On Thu, 22 Apr 2021 20:39:50 -0300
Jason Gunthorpe <jgg@...dia.com> wrote:

> On Thu, Apr 22, 2021 at 04:38:08PM -0600, Alex Williamson wrote:
> 
> > Because it's fundamental to the isolation of the device?  What you're
> > proposing doesn't get around the group issue, it just makes it implicit
> > rather than explicit in the uapi.  
> 
> I'm not even sure it makes it explicit or implicit, it just takes away
> the FD.
> 
> There are four group IOCTLs, I see them mapping to /dev/ioasid follows:
>  VFIO_GROUP_GET_STATUS - 
>    + VFIO_GROUP_FLAGS_CONTAINER_SET is fairly redundant
>    + VFIO_GROUP_FLAGS_VIABLE could be in a new sysfs under
>      kernel/iomm_groups, or could be an IOCTL on /dev/ioasid
>        IOASID_ALL_DEVICES_VIABLE
> 
>  VFIO_GROUP_SET_CONTAINER -
>    + This happens implicitly when the device joins the IOASID
>      so it gets moved to the vfio_device FD:
>       ioctl(vifo_device_fd, JOIN_IOASID_FD, ioasifd)
> 
>  VFIO_GROUP_UNSET_CONTAINER -
>    + Also moved to the vfio_device FD, opposite of JOIN_IOASID_FD
> 
>  VFIO_GROUP_GET_DEVICE_FD -
>    + Replaced by opening /dev/vfio/deviceX
>      Learn the deviceX which will be the cdev sysfs shows as:
>       /sys/devices/pci0000:00/0000:00:01.0/0000:01:00.0/vfio/deviceX/dev
>     Open /dev/vfio/deviceX
> 
> > > How do we model the VFIO group security concept to something like
> > > VDPA?  
> > 
> > Is it really a "VFIO group security concept"?  We're reflecting the
> > reality of the hardware, not all devices are fully isolated.    
> 
> Well, exactly.
> 
> /dev/ioasid should understand the group concept somehow, otherwise it
> is incomplete and maybe even security broken.
> 
> So, how do I add groups to, say, VDPA in a way that makes sense?

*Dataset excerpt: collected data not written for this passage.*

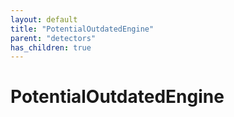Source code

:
 ```yaml
---
layout: default
title: "PotentialOutdatedEngine"
parent: "detectors"
has_children: true
---
```

# PotentialOutdatedEngine
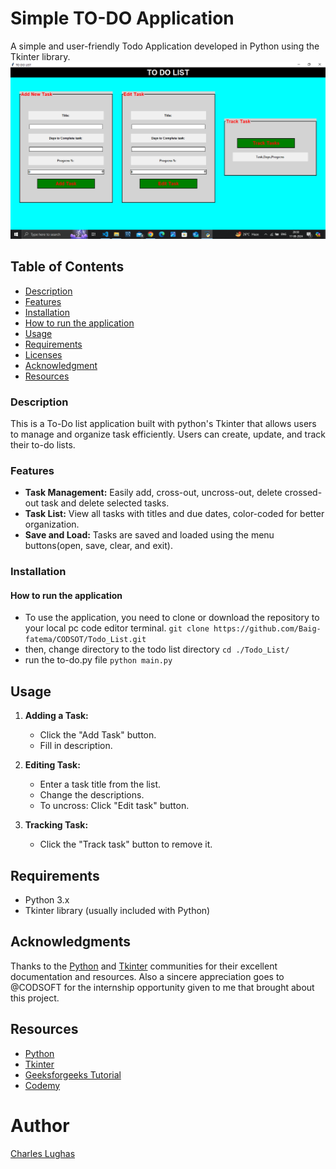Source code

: # Simple TO-DO Application
A simple and user-friendly Todo Application developed in Python using the Tkinter library.
![Todo_list](tkinter_todo.png)

## Table of Contents
* [Description](#description)
* [Features](#features)
* [Installation](#installation)
* [How to run the application](#how-to-run-the-application)
* [Usage](#usage)
* [Requirements]()
* [Licenses](#licenses)
* [Acknowledgment](#acknowledgment)
* [Resources](#resources)

### Description
This is a To-Do list application built with python's Tkinter that allows users to manage and organize task efficiently.
Users can create, update, and track their to-do lists.

### Features

- **Task Management:** Easily add, cross-out, uncross-out, delete crossed-out task and delete selected tasks.
- **Task List:** View all tasks with titles and due dates, color-coded for better organization.
- **Save and Load:** Tasks are saved and loaded using the menu buttons(open, save, clear, and exit).

### Installation
#### How to run the application
* To use the application, you need to clone or download the repository to your local pc code editor terminal.
```git clone https://github.com/Baig-fatema/CODSOT/Todo_List.git```
* then, change directory to the todo list directory
```cd ./Todo_List/```
* run the to-do.py file
```python main.py```

## Usage
1. **Adding a Task:**
   - Click the "Add Task" button.
   - Fill in description.

2. **Editing Task:**
   - Enter a task title from the list.
   - Change the descriptions.
   - To uncross: Click "Edit task" button.

3. **Tracking Task:**
   
   - Click the "Track task" button to remove it.


## Requirements
  * Python 3.x
  * Tkinter library (usually included with Python)

## Acknowledgments
Thanks to the [Python](https://python.org) and [Tkinter](https://docs.python.org/3/library/tkinter.html) communities for their excellent documentation and resources. Also a sincere appreciation goes to @CODSOFT for the internship opportunity given to me that brought about this project.

## Resources
- [Python](https://python.org)
- [Tkinter](https://docs.python.org/3/library/tkinter.html)
- [Geeksforgeeks Tutorial](https://www.geeksforgeeks.org/python-gui-tkinter/)
- [Codemy](https://youtube.com/Vm0ivVxNaA8?si=0989P1RDKZRabFz)

# Author
[Charles Lughas](https://github.com/Baig-fatema)

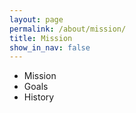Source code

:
 ```yaml
---
layout: page
permalink: /about/mission/
title: Mission
show_in_nav: false
---
```


* Mission
* Goals
* History

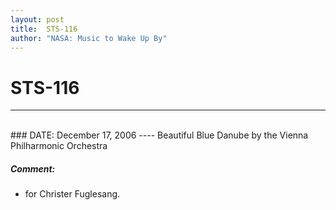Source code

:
 ```yaml
---
layout: post
title:  STS-116
author: "NASA: Music to Wake Up By"
---
```


# STS-116
----
<br/>
### DATE: December 17, 2006
----
Beautiful Blue Danube by the Vienna Philharmonic Orchestra

##### Comment:
* for Christer Fuglesang.
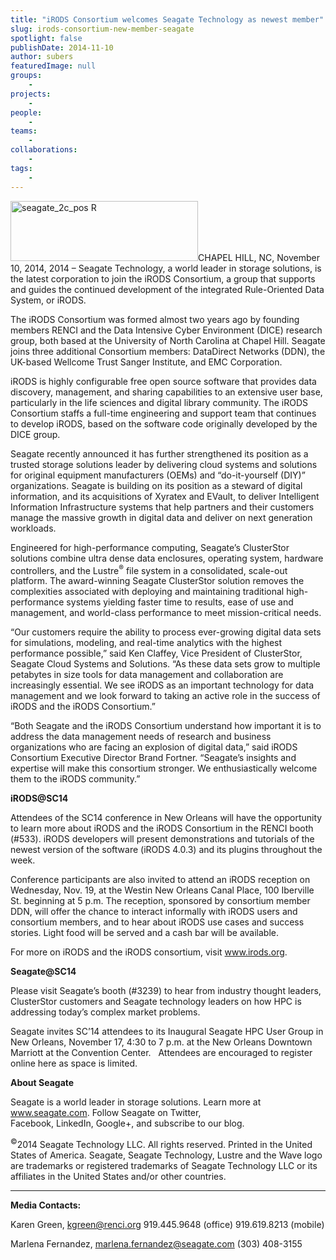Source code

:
 ```yaml
---
title: "iRODS Consortium welcomes Seagate Technology as newest member"
slug: irods-consortium-new-member-seagate
spotlight: false
publishDate: 2014-11-10
author: subers
featuredImage: null
groups:
    - 
projects:
    - 
people:
    - 
teams: 
    - 
collaborations:
    - 
tags:
    - 
---
```

<img class="alignright size-medium wp-image-13783" src="http://renci.org/wp-content/uploads/2014/11/seagate-2c-pos-R-300x96.jpg" alt="seagate_2c_pos R" width="300" height="96" />CHAPEL HILL, NC, November 10, 2014, 2014 – Seagate Technology, a world leader in storage solutions, is the latest corporation to join the iRODS Consortium, a group that supports and guides the continued development of the integrated Rule-Oriented Data System, or iRODS.

<!--more-->

The iRODS Consortium was formed almost two years ago by founding members RENCI and the Data Intensive Cyber Environment (DICE) research group, both based at the University of North Carolina at Chapel Hill. Seagate joins three additional Consortium members: DataDirect Networks (DDN), the UK-based Wellcome Trust Sanger Institute, and EMC Corporation.

iRODS is highly configurable free open source software that provides data discovery, management, and sharing capabilities to an extensive user base, particularly in the life sciences and digital library community. The iRODS Consortium staffs a full-time engineering and support team that continues to develop iRODS, based on the software code originally developed by the DICE group.

Seagate recently announced it has further strengthened its position as a trusted storage solutions leader by delivering cloud systems and solutions for original equipment manufacturers (OEMs) and “do-it-yourself (DIY)” organizations. Seagate is building on its position as a steward of digital information, and its acquisitions of Xyratex and EVault, to deliver Intelligent Information Infrastructure systems that help partners and their customers manage the massive growth in digital data and deliver on next generation workloads.

Engineered for high-performance computing, Seagate’s ClusterStor solutions combine ultra dense data enclosures, operating system, hardware controllers, and the Lustre<sup>®</sup> file system in a consolidated, scale-out platform. The award-winning Seagate ClusterStor solution removes the complexities associated with deploying and maintaining traditional high-performance systems yielding faster time to results, ease of use and management, and world-class performance to meet mission-critical needs.

“Our customers require the ability to process ever-growing digital data sets for simulations, modeling, and real-time analytics with the highest performance possible,” said Ken Claffey, Vice President of ClusterStor, Seagate Cloud Systems and Solutions. “As these data sets grow to multiple petabytes in size tools for data management and collaboration are increasingly essential. We see iRODS as an important technology for data management and we look forward to taking an active role in the success of iRODS and the iRODS Consortium.”

“Both Seagate and the iRODS Consortium understand how important it is to address the data management needs of research and business organizations who are facing an explosion of digital data,” said iRODS Consortium Executive Director Brand Fortner. “Seagate’s insights and expertise will make this consortium stronger. We enthusiastically welcome them to the iRODS community.”

<strong>iRODS@SC14</strong>

Attendees of the SC14 conference in New Orleans will have the opportunity to learn more about iRODS and the iRODS Consortium in the RENCI booth (#533). iRODS developers will present demonstrations and tutorials of the newest version of the software (iRODS 4.0.3) and its plugins throughout the week.

Conference participants are also invited to attend an iRODS reception on Wednesday, Nov. 19, at the Westin New Orleans Canal Place, 100 Iberville St. beginning at 5 p.m. The reception, sponsored by consortium member DDN, will offer the chance to interact informally with iRODS users and consortium members, and to hear about iRODS use cases and success stories. Light food will be served and a cash bar will be available.

For more on iRODS and the iRODS consortium, visit <a href="http://www.irods.org">www.irods.org</a>.

<strong>Seagate@SC14</strong>

Please visit Seagate’s booth (#3239) to hear from industry thought leaders, ClusterStor customers and Seagate technology leaders on how HPC is addressing today’s complex market problems.

Seagate invites SC’14 attendees to its Inaugural Seagate HPC User Group in New Orleans, November 17, 4:30 to 7 p.m. at the New Orleans Downtown Marriott at the Convention Center.   Attendees are encouraged to register online here as space is limited.

<strong>About Seagate</strong>

Seagate is a world leader in storage solutions. Learn more at www.seagate.com. Follow Seagate on Twitter, Facebook, LinkedIn, Google+, and subscribe to our blog.

<sup>©</sup>2014 Seagate Technology LLC. All rights reserved. Printed in the United States of America. Seagate, Seagate Technology, Lustre and the Wave logo are trademarks or registered trademarks of Seagate Technology LLC or its affiliates in the United States and/or other countries.

<hr />

<strong>Media Contacts:</strong>

Karen Green, <a href="mailto:kgreen@renci.org">kgreen@renci.org</a>
919.445.9648 (office)
919.619.8213 (mobile)

Marlena Fernandez, <a href="mailto:marlena.fernandez@seagate.com">marlena.fernandez@seagate.com</a>
(303) 408-3155
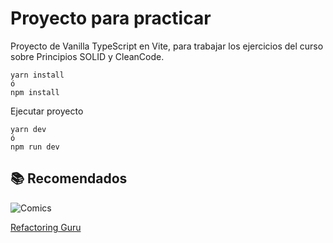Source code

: # Proyecto para practicar

Proyecto de Vanilla TypeScript en Vite, para trabajar los ejercicios del curso sobre Principios SOLID y CleanCode.

```
yarn install
ó
npm install
```

Ejecutar proyecto
```
yarn dev
ó
npm run dev
```

## 📚 Recomendados

![Comics](http://www.osnews.com/images/comics/wtfm.jpg)

[Refactoring Guru](https://refactoring.guru/)
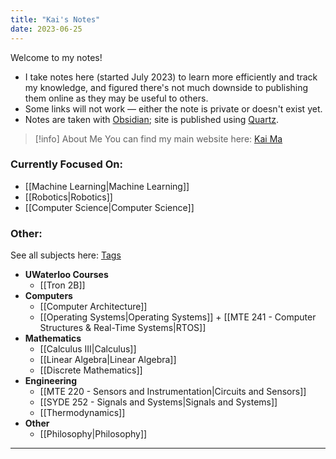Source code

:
 ```yaml
---
title: "Kai's Notes"
date: 2023-06-25
---
```

Welcome to my notes!
- I take notes here (started July 2023) to learn more efficiently and track my knowledge, and figured there's not much downside to publishing them online as they may be useful to others. 
- Some links will not work — either the note is private or doesn't exist yet.
- Notes are taken with [Obsidian](https://obsidian.md); site is published using [Quartz](https://quartz.jzhao.xyz).

>[!info] About Me
>You can find my main website here: [Kai Ma](https://k78ma.github.io)

### Currently Focused On:
- [[Machine Learning|Machine Learning]]
- [[Robotics|Robotics]]
- [[Computer Science|Computer Science]]
### Other:
See all subjects here: [Tags](https://k78ma.github.io/quartz/tags/)
- **UWaterloo Courses**
	- [[Tron 2B]]
- **Computers**
	- [[Computer Architecture]]
	- [[Operating Systems|Operating Systems]] + [[MTE 241 - Computer Structures & Real-Time Systems|RTOS]]
- **Mathematics**
	- [[Calculus III|Calculus]]
	- [[Linear Algebra|Linear Algebra]]
	- [[Discrete Mathematics]]
- **Engineering**
	- [[MTE 220 - Sensors and Instrumentation|Circuits and Sensors]]
	- [[SYDE 252 - Signals and Systems|Signals and Systems]]
	- [[Thermodynamics]]
- **Other**
	- [[Philosophy|Philosophy]]
---
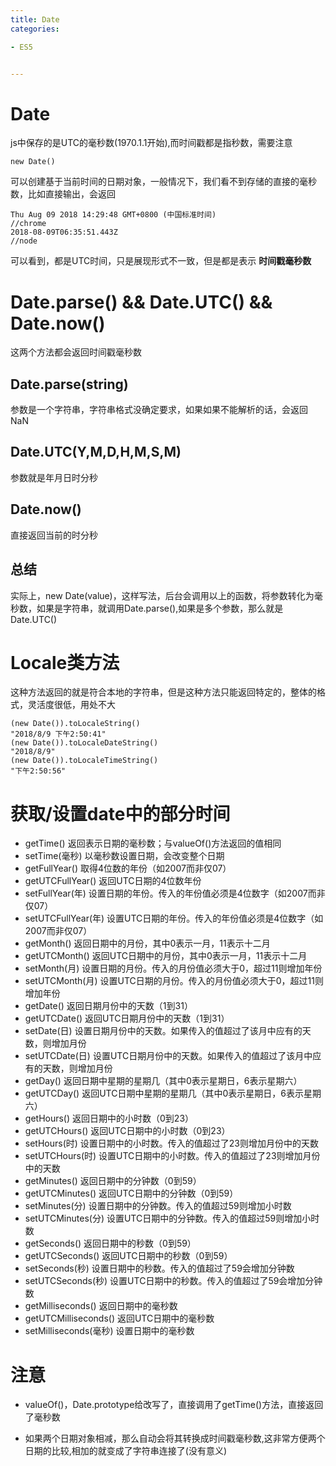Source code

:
 ```yaml
---
title: Date
categories: 

- ES5


---
```


# Date
js中保存的是UTC的毫秒数(1970.1.1开始),而时间戳都是指秒数，需要注意

```
new Date()
```
可以创建基于当前时间的日期对象，一般情况下，我们看不到存储的直接的毫秒数，比如直接输出，会返回
```
Thu Aug 09 2018 14:29:48 GMT+0800 (中国标准时间)
//chrome
2018-08-09T06:35:51.443Z
//node
```
可以看到，都是UTC时间，只是展现形式不一致，但是都是表示 **时间戳毫秒数**

# Date.parse() && Date.UTC() && Date.now()

这两个方法都会返回时间戳毫秒数
## Date.parse(string)
参数是一个字符串，字符串格式没确定要求，如果如果不能解析的话，会返回NaN
## Date.UTC(Y,M,D,H,M,S,M)
参数就是年月日时分秒
## Date.now()
直接返回当前的时分秒 
## 总结
实际上，new Date(value)，这样写法，后台会调用以上的函数，将参数转化为毫秒数，如果是字符串，就调用Date.parse(),如果是多个参数，那么就是Date.UTC()
# Locale类方法
这种方法返回的就是符合本地的字符串，但是这种方法只能返回特定的，整体的格式，灵活度很低，用处不大
```
(new Date()).toLocaleString()
"2018/8/9 下午2:50:41"
(new Date()).toLocaleDateString()
"2018/8/9"
(new Date()).toLocaleTimeString()
"下午2:50:56"
```

# 获取/设置date中的部分时间
- getTime() 返回表示日期的毫秒数；与valueOf()方法返回的值相同
- setTime(毫秒) 以毫秒数设置日期，会改变整个日期
- getFullYear() 取得4位数的年份（如2007而非仅07）
- getUTCFullYear() 返回UTC日期的4位数年份
- setFullYear(年) 设置日期的年份。传入的年份值必须是4位数字（如2007而非仅07）
- setUTCFullYear(年) 设置UTC日期的年份。传入的年份值必须是4位数字（如2007而非仅07）
- getMonth() 返回日期中的月份，其中0表示一月，11表示十二月
- getUTCMonth() 返回UTC日期中的月份，其中0表示一月，11表示十二月
- setMonth(月) 设置日期的月份。传入的月份值必须大于0，超过11则增加年份
- setUTCMonth(月) 设置UTC日期的月份。传入的月份值必须大于0，超过11则增加年份
- getDate() 返回日期月份中的天数（1到31）
- getUTCDate() 返回UTC日期月份中的天数（1到31）
- setDate(日) 设置日期月份中的天数。如果传入的值超过了该月中应有的天数，则增加月份
- setUTCDate(日) 设置UTC日期月份中的天数。如果传入的值超过了该月中应有的天数，则增加月份
- getDay() 返回日期中星期的星期几（其中0表示星期日，6表示星期六）
- getUTCDay() 返回UTC日期中星期的星期几（其中0表示星期日，6表示星期六）
- getHours() 返回日期中的小时数（0到23）
- getUTCHours() 返回UTC日期中的小时数（0到23）
- setHours(时) 设置日期中的小时数。传入的值超过了23则增加月份中的天数
- setUTCHours(时) 设置UTC日期中的小时数。传入的值超过了23则增加月份中的天数
- getMinutes() 返回日期中的分钟数（0到59）
- getUTCMinutes() 返回UTC日期中的分钟数（0到59）
- setMinutes(分) 设置日期中的分钟数。传入的值超过59则增加小时数
- setUTCMinutes(分) 设置UTC日期中的分钟数。传入的值超过59则增加小时数
- getSeconds() 返回日期中的秒数（0到59）
- getUTCSeconds() 返回UTC日期中的秒数（0到59）
- setSeconds(秒) 设置日期中的秒数。传入的值超过了59会增加分钟数
- setUTCSeconds(秒) 设置UTC日期中的秒数。传入的值超过了59会增加分钟数
- getMilliseconds() 返回日期中的毫秒数
- getUTCMilliseconds() 返回UTC日期中的毫秒数
- setMilliseconds(毫秒) 设置日期中的毫秒数


# 注意
- valueOf()，Date.prototype给改写了，直接调用了getTime()方法，直接返回了毫秒数

- 如果两个日期对象相减，那么自动会将其转换成时间戳毫秒数,这非常方便两个日期的比较,相加的就变成了字符串连接了(没有意义)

The
> only answer I come to is broadly what I outlined here - make
> /dev/ioasid do all the group operations, and do them when we enjoin
> the VDPA device to the ioasid.
> 
> Once I have solved all the groups problems with the non-VFIO users,
> then where does that leave VFIO? Why does VFIO need a group FD if
> everyone else doesn't?

This assumes there's a solution for vDPA that doesn't just ignore the
problem and hope for the best.  I can't speak to a vDPA solution.

> > IOMMU group.  This is the reality that any userspace driver needs to
> > play in, it doesn't magically go away because we drop the group file
> > descriptor.    
> 
> I'm not saying it does, I'm saying it makes the uAPI more regular and
> easier to fit into /dev/ioasid without the group FD.
> 
> > It only makes the uapi more difficult to use correctly because
> > userspace drivers need to go outside of the uapi to have any idea
> > that this restriction exists.    
> 
> I don't think it makes any substantive difference one way or the
> other.
> 
> With the group FD: the userspace has to read sysfs, find the list of
> devices in the group, open the group fd, create device FDs for each
> device using the name from sysfs.
> 
> Starting from a BDF the general pseudo code is
>  group_path = readlink("/sys/bus/pci/devices/BDF/iommu_group")
>  group_name = basename(group_path)
>  group_fd = open("/dev/vfio/"+group_name)
>  device_fd = ioctl(VFIO_GROUP_GET_DEVICE_FD, BDF);
> 
> Without the group FD: the userspace has to read sysfs, find the list
> of devices in the group and then open the device-specific cdev (found
> via sysfs) and link them to a /dev/ioasid FD.
> 
> Starting from a BDF the general pseudo code is:
>  device_name = first_directory_of("/sys/bus/pci/devices/BDF/vfio/")
>  device_fd = open("/dev/vfio/"+device_name)
>  ioasidfd = open("/dev/ioasid")
>  ioctl(device_fd, JOIN_IOASID_FD, ioasidfd)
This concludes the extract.